I miss her and the holidays are hard and none of this is new and my grief is old and tired and boring and I am so sick of it and it won't leave me the hell alone. It's whatever a relationship is that isn't parasitic but is mutually beneficial (maybe mutually beneficial is the phrase?) because the truth is that grief won't let me go but I won't let it go because I don't want to let her go and I don't know how to love her without missing her and so the holidays have to hurt and I have to dread December because all it has ever meant since she was born is a life without her in it.
Of course I miss her. It's only been three years since she was here--wiggling and kicking and squirming inside me.

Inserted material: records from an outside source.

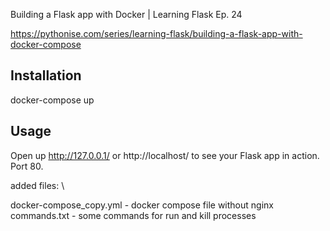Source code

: Building a Flask app with Docker | Learning Flask Ep. 24

https://pythonise.com/series/learning-flask/building-a-flask-app-with-docker-compose




## Installation
docker-compose up


## Usage
Open up http://127.0.0.1/ or http://localhost/ to see your Flask app in action. Port 80.

added files: \

docker-compose_copy.yml - docker compose file without nginx
commands.txt - some commands for run and kill processes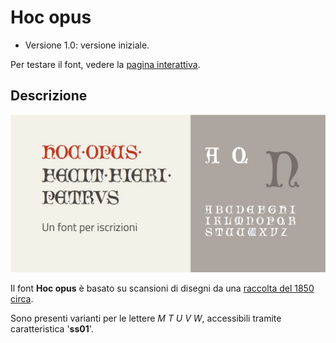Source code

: # Hoc opus
- Versione 1.0: versione iniziale.

Per testare il font, vedere la [pagina interattiva](https://m-casanova.github.io/HocOpus/).

## Descrizione
![image](hoc_opus.jpg)

Il font **Hoc opus** è basato su scansioni di disegni da una [raccolta del 1850 circa](https://archive.org/details/illuminatediniti00unse/page/13/mode/1up).

Sono presenti varianti per le lettere _M T U V W_, accessibili tramite caratteristica '**ss01**'.
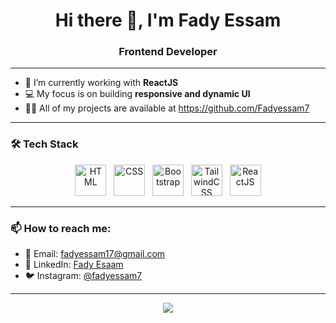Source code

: <h1 align="center">Hi there 👋, I'm Fady Essam</h1>
<h3 align="center">Frontend Developer</h3>

---

- 🌱 I’m currently working with **ReactJS**
- 💻 My focus is on building **responsive and dynamic UI**
- 👨‍💻 All of my projects are available at https://github.com/Fadyessam7  

---

### 🛠️ Tech Stack

<p align="center">
   <img src="https://cdn.jsdelivr.net/gh/devicons/devicon/icons/html5/html5-original.svg" alt="HTML" width="50" height="50"/>
  &nbsp;
  <img src="https://cdn.jsdelivr.net/gh/devicons/devicon/icons/css3/css3-original.svg" alt="CSS" width="50" height="50"/>
  &nbsp;
  <img src="https://cdn.jsdelivr.net/gh/devicons/devicon/icons/bootstrap/bootstrap-original.svg" alt="Bootstrap" width="50" height="50"/>
  &nbsp;
  <img src="https://www.vectorlogo.zone/logos/tailwindcss/tailwindcss-icon.svg" alt="TailwindCSS" width="50" height="50"/>
  &nbsp;
  <img src="https://cdn.jsdelivr.net/gh/devicons/devicon/icons/react/react-original.svg" alt="ReactJS" width="50" height="50"/>
</p>

---

### 📫 How to reach me:
- 📧 Email: fadyessam17@gmail.com
- 💼 LinkedIn: [Fady Esaam](https://www.linkedin.com/in/fady-e-158a26247/)
- 🐦 Instagram: [@fadyessam7](https://www.instagram.com/fadyessam7/)

---

<p align="center">
  <img src="https://github-readme-stats.vercel.app/api?username=Fadyessam7&show_icons=true&theme=react" />
</p>

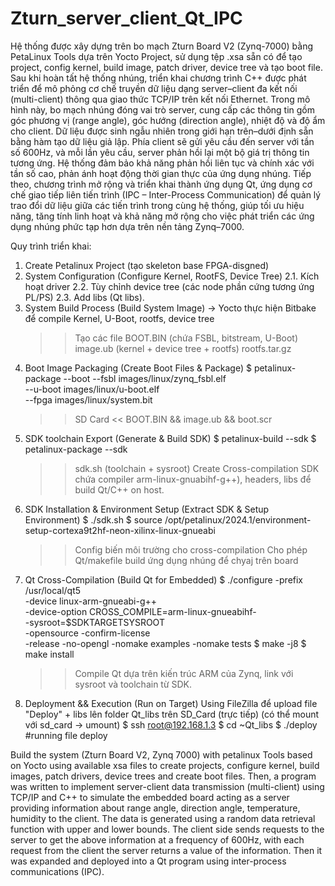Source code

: # Zturn_server_client_Qt_IPC
Hệ thống được xây dựng trên bo mạch Zturn Board V2 (Zynq-7000) bằng PetaLinux Tools dựa trên Yocto Project, sử dụng tệp .xsa sẵn có để tạo project, config kernel, build image, patch driver, device tree và tạo boot file. 
Sau khi hoàn tất hệ thống nhúng, triển khai chương trình C++ được phát triển để mô phỏng cơ chế truyền dữ liệu dạng server–client đa kết nối (multi-client) thông qua giao thức TCP/IP trên kết nối Ethernet. Trong mô hình này, bo mạch nhúng đóng vai trò server, cung cấp các thông tin gồm góc phương vị (range angle), góc hướng (direction angle), nhiệt độ và độ ẩm cho client. Dữ liệu được sinh ngẫu nhiên trong giới hạn trên–dưới định sẵn bằng hàm tạo dữ liệu giả lập. Phía client sẽ gửi yêu cầu đến server với tần số 600Hz, và mỗi lần yêu cầu, server phản hồi lại một bộ giá trị thông tin tương ứng. Hệ thống đảm bảo khả năng phản hồi liên tục và chính xác với tần số cao, phản ánh hoạt động thời gian thực của ứng dụng nhúng. Tiếp theo, chương trình mở rộng và triển khai thành ứng dụng Qt, ứng dụng cơ chế giao tiếp liên tiến trình (IPC – Inter-Process Communication) để quản lý trao đổi dữ liệu giữa các tiến trình trong cùng hệ thống, giúp tối ưu hiệu năng, tăng tính linh hoạt và khả năng mở rộng cho việc phát triển các ứng dụng nhúng phức tạp hơn dựa trên nền tảng Zynq–7000.

Quy trình triển khai:

1. Create Petalinux Project (tạo skeleton base FPGA-disgned)
2. System Configuration (Configure Kernel, RootFS, Device Tree)
   2.1. Kích hoạt driver
   2.2. Tùy chỉnh device tree (các node phần cứng tương ứng PL/PS)
   2.3. Add libs (Qt libs).
3. System Build Process (Build System Image)
   -> Yocto thực hiện Bitbake để compile Kernel, U-Boot, rootfs, device tree
   >> Tạo các file BOOT.BIN (chứa FSBL, bitstream, U-Boot)
   >>              image.ub (kernel + device tree + rootfs)
   >>              rootfs.tar.gz
4. Boot Image Packaging (Create Boot Files & Package)
   $ petalinux-package --boot --fsbl images/linux/zynq_fsbl.elf \
                  --u-boot images/linux/u-boot.elf \
                  --fpga images/linux/system.bit
   >> SD Card << BOOT.BIN && image.ub && boot.scr
5. SDK toolchain Export (Generate & Build SDK)
   $ petalinux-build --sdk
   $ petalinux-package --sdk
   >> sdk.sh (toolchain + sysroot)
   >> Create Cross-compilation SDK chứa compiler arm-linux-gnuabihf-g++), headers, libs để build Qt/C++ on host.
6. SDK Installation & Environment Setup (Extract SDK & Setup Environment)
   $ ./sdk.sh
   $ source /opt/petalinux/2024.1/environment-setup-cortexa9t2hf-neon-xilinx-linux-gnueabi
   >> Config biến môi trường cho cross-compilation
   >> Cho phép Qt/makefile build ứng dụng nhúng để chyaj trên board
7. Qt Cross-Compilation (Build Qt for Embedded)
   $ ./configure -prefix /usr/local/qt5 \
            -device linux-arm-gnueabi-g++ \
            -device-option CROSS_COMPILE=arm-linux-gnueabihf- \
            -sysroot=$SDKTARGETSYSROOT \
            -opensource -confirm-license \
            -release -no-opengl -nomake examples -nomake tests
   $ make -j8
   $ make install
   >> Compile Qt dựa trên kiến trúc ARM của Zynq, link với sysroot và toolchain từ SDK.
8. Deployment && Execution (Run on Target)
   Using FileZilla để upload file "Deploy" + libs lên folder Qt_libs trên SD_Card (trực tiếp)
   (có thể mount với sd_card -> umount)
  $ ssh root@192.168.1.3
  $ cd ~Qt_libs
  $ ./deploy #running file deploy

Build the system (Zturn Board V2, Zynq 7000) with petalinux Tools based on Yocto using available xsa files to create projects, configure kernel, build images, patch drivers, device trees and create boot files. Then, a program was written to implement server-client data transmission (multi-client) using TCP/IP and C++ to simulate the embedded board acting as a server providing information about range angle, direction angle, temperature, humidity to the client. The data is generated using a random data retrieval function with upper and lower bounds. The client side sends requests to the server to get the above information at a frequency of 600Hz, with each request from the client the server returns a value of the information. Then it was expanded and deployed into a Qt program using inter-process communications (IPC).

It's only been thirty-six short months since we read her stories and told her we loved her and talked about all the plans we had for her.
I'm so tired of missing her. It's been three whole years, thirty-six long months, and I have to just keep missing her forever and a life sentence of grief is too hard to contemplate and I just want to get over it already because how can someone bear to feel this sad for this long. It's tedious is what it is. The same thing over and over and over. I miss her I miss her I miss her.
I can't let it go. I can't let her go.
But I couldn't hold on to her either. I just want her back.
That damn song. "All I want for Christmas is you." Oh, Mariah Carey, you have no idea.
All I want for Christmas is her. Last year and the year before and the terrible, terrible year before that. And next year and the year after and every other year forever and ever.